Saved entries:

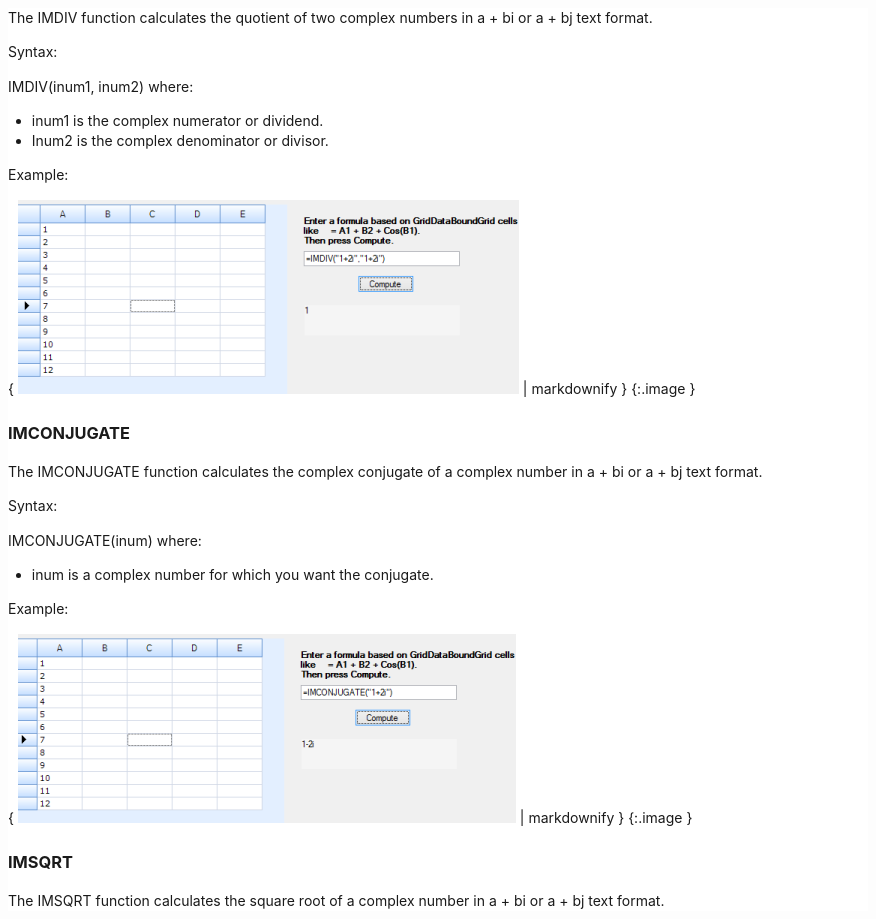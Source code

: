 The IMDIV function calculates the quotient of two complex numbers in a + bi  or a + bj text format.

Syntax:

IMDIV(inum1, inum2) where:

* inum1 is the complex numerator or dividend.
* Inum2  is the complex denominator or divisor.

Example:

{ ![C:/Users/ApoorvahR/Desktop/36.png](Calculate-functions_images/Calculate-functions_img107.png) | markdownify }
{:.image }


### IMCONJUGATE

The IMCONJUGATE function calculates the complex conjugate of a complex number in a + bi  or a + bj text format. 

Syntax:

IMCONJUGATE(inum) where:

* inum is a complex number for which you want the conjugate.

Example:

{ ![C:/Users/ApoorvahR/Desktop/37.png](Calculate-functions_images/Calculate-functions_img108.png) | markdownify }
{:.image }


### IMSQRT

The IMSQRT function calculates the square root of a complex number in a + bi  or a + bj text format.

* What to do *
Using the string "markdownify" as the search term, count the lines of the data above that hold it and report that number alone.

* Finished task *
2